Balancing legal counsel, inside and out
Of course, Rispin’s experience with the SEC didn’t just help him land a new job. It has allowed him to save Tecogen a lot of money by not relying on outside counsel to file its reports.
As a publically traded company, Tecogen is obligated to report all of its earnings and important events like business deals and changes in leadership to the SEC.
Rispin’s job is to take raw data about the company’s finances and business ventures and craft it into a narrative that makes it more easily understandable for shareholders and the public at large. When Rispin joined the company, he started filing all of Tecogen’s SEC reports, which must be meticulously written.
“The SEC will read your 10K and look for contradictions. If they find any they will issue a public letter that everybody can see and you’ll have to fix it, which can be embarrassing for a company.”
Though he acknowledges outside counsel can be indispensable, Rispin says it’s important to be cautious when seeking help from law firms. In some cases, this simply means mediating between business people and lawyers.
“Business guys want quick answers from simple questions when talking to a lawyer. You’ve got to narrow the questions so that outside counsel can answer them without billing a million dollars,” Rispin says.
“Business guys want quick answers from simple questions when talking to a lawyer. You’ve got to narrow the questions so that outside counsel can answer them without billing a million dollars.”
When he does have to consult with an outside firm, Rispin is selective. For smaller projects, for instance, he will work with a boutique law firm. This is a key transition from Tecogen’s old strategy which involved working exclusively with a large and more expensive firm for all tasks.
“You only bring in your big guns when it’s a big deal. Otherwise, you’re hammering in a nail with a jackhammer,” he says.

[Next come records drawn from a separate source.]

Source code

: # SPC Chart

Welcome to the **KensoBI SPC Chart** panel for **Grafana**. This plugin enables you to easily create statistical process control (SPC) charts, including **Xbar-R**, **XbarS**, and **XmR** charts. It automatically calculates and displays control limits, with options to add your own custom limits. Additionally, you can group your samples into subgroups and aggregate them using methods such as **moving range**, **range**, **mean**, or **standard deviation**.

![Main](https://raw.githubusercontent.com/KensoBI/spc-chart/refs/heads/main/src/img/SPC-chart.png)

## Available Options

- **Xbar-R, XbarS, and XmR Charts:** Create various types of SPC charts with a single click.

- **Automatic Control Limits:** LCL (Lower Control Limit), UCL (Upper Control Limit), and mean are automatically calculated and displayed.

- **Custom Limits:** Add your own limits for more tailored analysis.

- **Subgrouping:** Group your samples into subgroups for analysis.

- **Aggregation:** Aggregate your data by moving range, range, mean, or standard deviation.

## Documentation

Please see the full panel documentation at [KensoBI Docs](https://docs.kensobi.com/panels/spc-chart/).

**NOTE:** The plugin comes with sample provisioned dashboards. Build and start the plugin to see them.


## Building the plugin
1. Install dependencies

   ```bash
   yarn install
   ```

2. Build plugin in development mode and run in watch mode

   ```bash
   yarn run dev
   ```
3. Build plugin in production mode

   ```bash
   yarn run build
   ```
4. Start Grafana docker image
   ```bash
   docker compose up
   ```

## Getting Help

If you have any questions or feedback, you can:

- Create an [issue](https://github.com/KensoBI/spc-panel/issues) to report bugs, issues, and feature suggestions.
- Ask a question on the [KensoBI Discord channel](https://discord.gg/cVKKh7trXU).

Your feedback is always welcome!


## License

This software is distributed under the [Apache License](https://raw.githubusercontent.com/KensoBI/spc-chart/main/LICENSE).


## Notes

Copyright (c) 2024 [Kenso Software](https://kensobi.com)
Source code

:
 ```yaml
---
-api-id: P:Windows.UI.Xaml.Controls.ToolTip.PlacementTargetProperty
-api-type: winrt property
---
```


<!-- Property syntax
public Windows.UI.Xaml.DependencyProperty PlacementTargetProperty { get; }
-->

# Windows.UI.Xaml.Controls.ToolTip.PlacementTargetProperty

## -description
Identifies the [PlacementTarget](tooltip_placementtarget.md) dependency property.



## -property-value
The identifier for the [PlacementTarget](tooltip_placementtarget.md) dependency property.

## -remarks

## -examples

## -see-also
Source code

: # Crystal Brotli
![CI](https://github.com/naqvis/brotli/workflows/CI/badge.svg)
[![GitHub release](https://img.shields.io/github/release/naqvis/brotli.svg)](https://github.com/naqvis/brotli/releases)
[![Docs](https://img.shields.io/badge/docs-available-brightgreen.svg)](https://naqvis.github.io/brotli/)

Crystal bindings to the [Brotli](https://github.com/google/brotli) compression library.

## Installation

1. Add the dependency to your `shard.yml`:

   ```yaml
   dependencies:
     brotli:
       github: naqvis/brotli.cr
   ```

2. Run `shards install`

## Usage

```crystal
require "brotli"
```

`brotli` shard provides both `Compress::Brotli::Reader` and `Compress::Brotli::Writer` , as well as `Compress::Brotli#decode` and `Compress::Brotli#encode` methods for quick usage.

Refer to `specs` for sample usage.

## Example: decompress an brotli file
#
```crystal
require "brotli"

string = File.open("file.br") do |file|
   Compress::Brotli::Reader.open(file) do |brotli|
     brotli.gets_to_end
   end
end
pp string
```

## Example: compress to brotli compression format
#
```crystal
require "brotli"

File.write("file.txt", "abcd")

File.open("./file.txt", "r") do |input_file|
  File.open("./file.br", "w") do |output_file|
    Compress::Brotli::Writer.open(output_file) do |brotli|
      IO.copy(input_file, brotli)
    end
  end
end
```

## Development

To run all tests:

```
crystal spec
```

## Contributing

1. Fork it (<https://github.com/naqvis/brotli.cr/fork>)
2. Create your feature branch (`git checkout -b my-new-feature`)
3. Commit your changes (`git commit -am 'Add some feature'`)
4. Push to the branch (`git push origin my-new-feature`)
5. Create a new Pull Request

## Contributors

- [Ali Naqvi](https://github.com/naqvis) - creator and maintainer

The other benefit of handling most legal tasks himself is Rispin gets to learn. No differently than his early years in law school, Rispin thinks the best education comes from hands-on experience.
Recently, Rispin learned a lot while overseeing the legal side of a joint venture between Tecogen and Czech CHP generator manufacturer, Tedom. Each company owns half of the venture, which is called TTcogen.
Rispin says that Tecogen will benefit from Tedom’s much more expansive product line which includes relatively small, 35-kilowatt generators that can be used in smaller apartment buildings and schools.
This opens up a new market for Tecogen, which only manufactures mid-size generators too bulky and cost-inefficient to be used by a smaller consumer. On the other hand, Tedom, which has had trouble entering the U.S. market, will benefit from Tecogen’s influence and status.
To make the agreement work for both companies, Rispin had to do a lot of negotiating. For instance, he and attorneys from Tedom agreed that Tedom, with its larger product line, won’t sell generators of the same size and output as those manufactured by Tecogen, especially in the U.S.
Rispin also helped create a contract between the two companies that makes it difficult for them to break up inequitably. The contract includes what’s known as a waterfall clause, which mandates that both sides go through several stages of negotiations before reaching a decision to break the joint venture.
Similarly, Rispin included a clause stipulating that in the event the joint venture dissolves, Tecogen, as the smaller company, must be given time to raise money through its status as a publicly traded company.
All for one, one for all
As he handles bigger contracts and greater responsibilities, Rispin’s role has become more managerial and less purely legal. He now oversees two legal assistants, one fulltime and one part-time. One of his greatest challenges is knowing when to step back.
“I spent a lot of my career doing everything myself. Delegating is difficult,” he says. However, he’s found that his new colleagues are extremely capable and he can accomplish more by thinking about the productivity of his team as a whole.
“It’s more important that all of us are working and being productive, rather than just one of us being productive. If I can get them being productive and I’m semi-productive, that’s still a net win,” he says.